What you are asked to do
The expected output is the set of lines below beginning at the one that contains "of agents when" and ending at the final line, reproduced exactly.

START Entries shown

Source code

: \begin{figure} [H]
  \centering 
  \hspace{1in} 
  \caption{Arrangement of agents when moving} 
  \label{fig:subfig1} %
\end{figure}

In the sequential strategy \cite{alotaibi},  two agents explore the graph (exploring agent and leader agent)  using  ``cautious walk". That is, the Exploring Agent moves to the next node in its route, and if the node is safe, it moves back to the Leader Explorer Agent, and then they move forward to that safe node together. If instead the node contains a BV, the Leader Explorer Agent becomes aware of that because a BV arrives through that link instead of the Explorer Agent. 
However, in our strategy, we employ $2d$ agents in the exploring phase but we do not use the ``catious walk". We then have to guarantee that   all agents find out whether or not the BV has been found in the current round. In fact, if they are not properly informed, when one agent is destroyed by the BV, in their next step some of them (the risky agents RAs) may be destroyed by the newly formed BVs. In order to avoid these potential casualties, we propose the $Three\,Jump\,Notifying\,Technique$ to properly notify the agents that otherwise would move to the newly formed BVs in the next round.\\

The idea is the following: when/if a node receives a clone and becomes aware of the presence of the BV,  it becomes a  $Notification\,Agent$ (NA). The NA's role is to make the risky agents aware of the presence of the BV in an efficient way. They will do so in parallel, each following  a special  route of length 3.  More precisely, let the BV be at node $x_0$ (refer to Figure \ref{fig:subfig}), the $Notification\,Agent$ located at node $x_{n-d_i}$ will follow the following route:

END Entries shown

Exercise output
  \caption{Arrangement of agents when moving} 
  \label{fig:subfig1} %
\end{figure}

In the sequential strategy \cite{alotaibi},  two agents explore the graph (exploring agent and leader agent)  using  ``cautious walk". That is, the Exploring Agent moves to the next node in its route, and if the node is safe, it moves back to the Leader Explorer Agent, and then they move forward to that safe node together. If instead the node contains a BV, the Leader Explorer Agent becomes aware of that because a BV arrives through that link instead of the Explorer Agent. 
However, in our strategy, we employ $2d$ agents in the exploring phase but we do not use the ``catious walk". We then have to guarantee that   all agents find out whether or not the BV has been found in the current round. In fact, if they are not properly informed, when one agent is destroyed by the BV, in their next step some of them (the risky agents RAs) may be destroyed by the newly formed BVs. In order to avoid these potential casualties, we propose the $Three\,Jump\,Notifying\,Technique$ to properly notify the agents that otherwise would move to the newly formed BVs in the next round.\\

The idea is the following: when/if a node receives a clone and becomes aware of the presence of the BV,  it becomes a  $Notification\,Agent$ (NA). The NA's role is to make the risky agents aware of the presence of the BV in an efficient way. They will do so in parallel, each following  a special  route of length 3.  More precisely, let the BV be at node $x_0$ (refer to Figure \ref{fig:subfig}), the $Notification\,Agent$ located at node $x_{n-d_i}$ will follow the following route:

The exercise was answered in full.